Saved entries:
^^^^^^^^^^^^^^^^
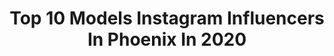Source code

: ---
title: Top 10 Models Instagram Influencers In Phoenix In 2020
description: >-
  Find top models Instagram influencers in Phoenix in 2020. Most popular hashtags: #phoenix #model #igdaily #models.
platform: Instagram
profiles:
  - username: "jasminesienna"
    fullname: >-
      Jasmine Möllenkamp
    location: "United States"
    followers: 2541
    engagement: 913
    commentsToLikes: 0.070193
    id: ck5px041apgby0i11oekwucpt
    verified: false
    hashtags: "#beautyiswhatyoufeel, #sixty6model"
  - username: "lallis_world"
    fullname: >-
      Lalli
    location: "United States"
    followers: 11507
    engagement: 751
    commentsToLikes: 0.044662
    id: ck5zpslr5t9oa0i14b8ncdwr7
    verified: false
    hashtags: "#stretching, #laughter, #shaderoom, #twerk"
  - username: "kelseyloren"
    fullname: >-
      Kelsey Loren Van Soest
    location: "United States"
    followers: 6634
    engagement: 977
    commentsToLikes: 0.049557
    id: ck5zr7o0bw2bf0i14gl4930yw
    verified: false
    hashtags: "#imwithblush"
  - username: "inked.exclusives"
    fullname: >-
      
    location: "United States"
    followers: 30863
    engagement: 57
    commentsToLikes: 0.006846
    id: ck5cffuv2mvc10i116l0bvdiq
    verified: false
    hashtags: "#dopemagazine, #highstandards, #houston, #boudoir"
  - username: "peachy.goodness"
    fullname: >-
      Suicide Girl Hopeful
    location: "United States"
    followers: 27164
    engagement: 586
    commentsToLikes: 0.008902
    id: ck6tkx58n5ktr0j71kiflqddr
    verified: false
    hashtags: "#suicidegirls, #abqstreetmeet"
  - username: "theomcdermott"
    fullname: >-
      
    location: "United States"
    followers: 5628
    engagement: 1046
    commentsToLikes: 0.037602
    id: ck9whlqp7yfzh0j78imntydad
    verified: false
    hashtags: ""
  - username: "w.e.n.d.y.a.l.i.c.i.a"
    fullname: >-
      wendy🌹👑👑
    location: "United States"
    followers: 10739
    engagement: 1068
    commentsToLikes: 0.042152
    id: ck8tbkrnrw11j0j78yp8bafki
    verified: false
    hashtags: "#gainwithdreamer, #kenyamemes, #gainwithpozzie, #10over10"
  - username: "phenyxrose"
    fullname: >-
      Phenyx
    location: "United States"
    followers: 126617
    engagement: 482
    commentsToLikes: 0.024120
    id: ck5cj29auttzm0i1162yrfur6
    verified: false
    hashtags: "#blacktravelclub, #destinationvacation, #internationalmodels, #blueseas"
  - username: "jamesfelixraw"
    fullname: >-
      James Felix
    location: "United States"
    followers: 334281
    engagement: 338
    commentsToLikes: 0.007874
    id: ck15q3qng0y8o0i197e529lp9
    verified: false
    hashtags: "#facetimephotoshoot"
  - username: "leanna_prater00"
    fullname: >-
      Leanna Prater
    location: "United States"
    followers: 5837
    engagement: 1557
    commentsToLikes: 0.004795
    id: ck5hpsffurw3d0i11ss4iyjsn
    verified: false
    hashtags: "#grandlake, #countrymusic, #snake, #bricktown"
---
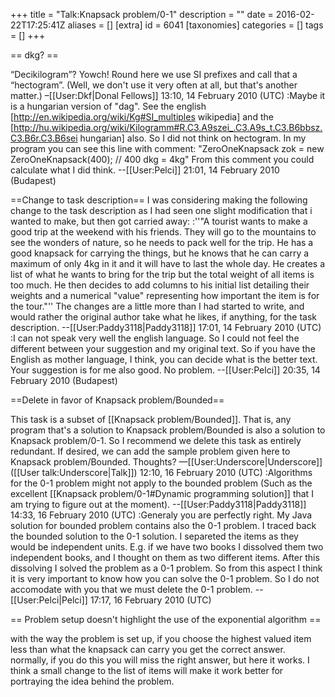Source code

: +++
title = "Talk:Knapsack problem/0-1"
description = ""
date = 2016-02-22T17:25:41Z
aliases = []
[extra]
id = 6041
[taxonomies]
categories = []
tags = []
+++

== dkg? ==

“Decikilogram”? Yowch! Round here we use SI prefixes and call that a “hectogram”. (Well, we don't use it very often at all, but that's another matter.) –[[User:Dkf|Donal Fellows]] 13:10, 14 February 2010 (UTC)
:Maybe it is a hungarian version of "dag". See the english [http://en.wikipedia.org/wiki/Kg#SI_multiples wikipedia] and the [http://hu.wikipedia.org/wiki/Kilogramm#R.C3.A9szei_.C3.A9s_t.C3.B6bbsz.C3.B6r.C3.B6sei hungarian] also. So I did not think on hectogram. In my program you can see this line with comment: "ZeroOneKnapsack zok = new ZeroOneKnapsack(400); // 400 dkg = 4kg" From this comment you could calculate what I did think. --[[User:Pelci]] 21:01, 14 February 2010 (Budapest)

==Change to task description==
I was considering making the following change to the task description as I had seen one slight modification that i wanted to make, but then got carried away:
:''"A tourist wants to make a good trip at the weekend with his friends. They will go to the mountains to see the wonders of nature, so he needs to pack well for the trip. He has a good knapsack for carrying the things, but he knows that he can carry a maximum of only 4kg in it and it will have to last the whole day. He creates a list of what he wants to bring for the trip but the total weight of all items is too much. He then decides to add columns to his initial list detailing their weights and a numerical "value" representing how important the item is for the tour."'' 
The changes are a little more than I had started to write, and would rather the original author take what he likes, if anything, for the task description.  --[[User:Paddy3118|Paddy3118]] 17:01, 14 February 2010 (UTC)
:I can not speak very well the english language. So I could not feel the different between your suggestion and my original text. So if you have the English as mother language, I think, you can decide what is the better text. Your suggestion is for me also good. No problem. --[[User:Pelci]] 20:35, 14 February 2010 (Budapest)

==Delete in favor of Knapsack problem/Bounded==

This task is a subset of [[Knapsack problem/Bounded]]. That is, any program that's a solution to Knapsack problem/Bounded is also a solution to Knapsack problem/0-1. So I recommend we delete this task as entirely redundant. If desired, we can add the sample problem given here to Knapsack problem/Bounded. Thoughts? —[[User:Underscore|Underscore]] ([[User talk:Underscore|Talk]]) 12:10, 16 February 2010 (UTC)
:Algorithms for the 0-1 problem might not apply to the bounded problem (Such as the excellent [[Knapsack problem/0-1#Dynamic programming solution]] that I am trying to figure out at the moment). --[[User:Paddy3118|Paddy3118]] 14:33, 16 February 2010 (UTC)
:Generaly you are perfectly right. My Java solution for bounded problem contains also the 0-1 problem. I traced back the bounded solution to the 0-1 solution. I separeted the items as they would be independent units. E.g. if we have two books I dissolved them two independent books, and I thought on them as two different items. After this dissolving I solved the problem as a 0-1 problem. So from this aspect I think it is very important to know how you can solve the 0-1 problem. So I do not accomodate with you that we must delete the 0-1 problem. --[[User:Pelci|Pelci]] 17:17, 16 February 2010 (UTC)

== Problem setup doesn't highlight the use of the exponential algorithm ==

with the way the problem is set up, if you choose the highest valued item less than what the knapsack can carry you get the correct answer. normally, if you do this you will miss the right answer, but here it works. I think a small change to the list of items will make it work better for portraying the idea behind the problem.
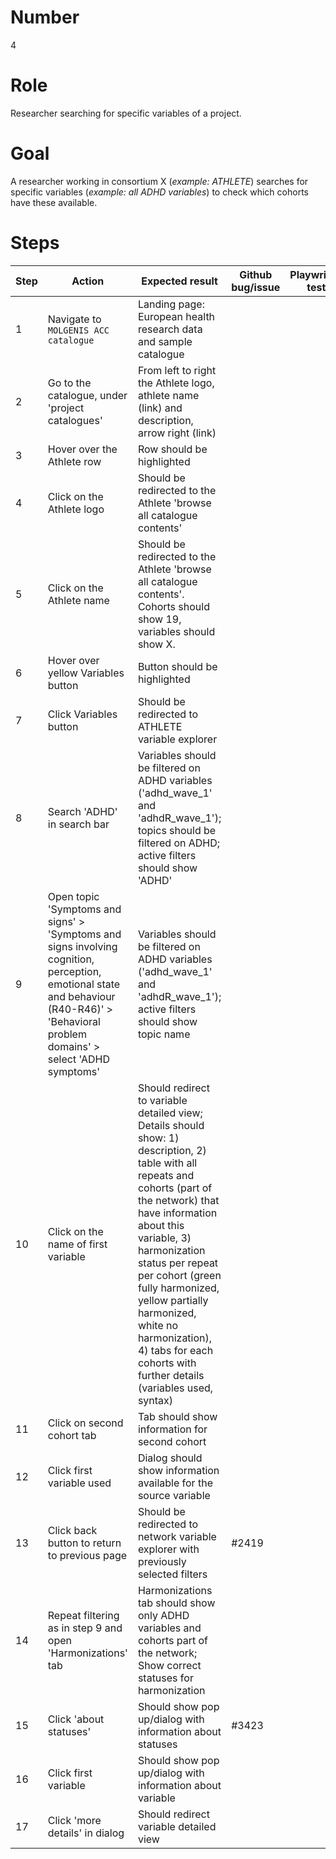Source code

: # Number

4

# Role

Researcher searching for specific variables of a project.

# Goal

A researcher working in consortium X (*example: ATHLETE*) searches for specific variables (*example: all ADHD variables*) to check which cohorts have these available.

# Steps

| Step | Action | Expected result | Github bug/issue | Playwright test |
| -----| -------| ----------------| -----------------| ----------------|
| 1 | Navigate to `MOLGENIS ACC catalogue` | Landing page: European health research data and sample catalogue| | |
| 2 | Go to the catalogue, under 'project catalogues' | From left to right the Athlete logo, athlete name (link) and description, arrow right (link) | | |
| 3 | Hover over the Athlete row | Row should be highlighted | | |
| 4 | Click on the Athlete logo | Should be redirected to the Athlete 'browse all catalogue contents' | | |
| 5 | Click on the Athlete name | Should be redirected to the Athlete 'browse all catalogue contents'. Cohorts should show 19, variables should show X. | | |
| 6 | Hover over yellow Variables button | Button should be highlighted | | |
| 7 | Click Variables button | Should be redirected to ATHLETE variable explorer | | |
| 8 | Search 'ADHD' in search bar | Variables should be filtered on ADHD variables ('adhd_wave_1' and 'adhdR_wave_1'); topics should be filtered on ADHD; active filters should show 'ADHD'  | | |
| 9 | Open topic 'Symptoms and signs' > 'Symptoms and signs involving cognition, perception, emotional state and behaviour (R40-R46)' > 'Behavioral problem domains' > select 'ADHD symptoms' | Variables should be filtered on ADHD variables ('adhd_wave_1' and 'adhdR_wave_1'); active filters should show topic name| | | |
| 10 |Click on the name of first variable | Should redirect to variable detailed view; Details should show: 1) description, 2) table with all repeats and cohorts (part of the network) that have information about this variable, 3) harmonization status per repeat per cohort (green fully harmonized, yellow partially harmonized, white no harmonization), 4) tabs for each cohorts with further details (variables used, syntax) | | |
| 11 | Click on second cohort tab | Tab should show information for second cohort | | |
| 12 | Click first variable used | Dialog should show information available for the source variable | | |
| 13 | Click back button to return to previous page | Should be redirected to network variable explorer with previously selected filters | #2419 | |
| 14 | Repeat filtering as in step 9 and open 'Harmonizations' tab | Harmonizations tab should show only ADHD variables and cohorts part of the network; Show correct statuses for harmonization | | |
| 15 | Click 'about statuses' | Should show pop up/dialog with information about statuses | #3423 | |
| 16 | Click first variable| Should show pop up/dialog with information about variable | | |
| 17 | Click 'more details' in dialog| Should redirect variable detailed view | | |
^^^^^^^^^^^^^^^^
*Your assignment*: List all lines from the entries that include the word "important".

*Exercise output*:
:''"A tourist wants to make a good trip at the weekend with his friends. They will go to the mountains to see the wonders of nature, so he needs to pack well for the trip. He has a good knapsack for carrying the things, but he knows that he can carry a maximum of only 4kg in it and it will have to last the whole day. He creates a list of what he wants to bring for the trip but the total weight of all items is too much. He then decides to add columns to his initial list detailing their weights and a numerical "value" representing how important the item is for the tour."'' 
:Generaly you are perfectly right. My Java solution for bounded problem contains also the 0-1 problem. I traced back the bounded solution to the 0-1 solution. I separeted the items as they would be independent units. E.g. if we have two books I dissolved them two independent books, and I thought on them as two different items. After this dissolving I solved the problem as a 0-1 problem. So from this aspect I think it is very important to know how you can solve the 0-1 problem. So I do not accomodate with you that we must delete the 0-1 problem. --[[User:Pelci|Pelci]] 17:17, 16 February 2010 (UTC)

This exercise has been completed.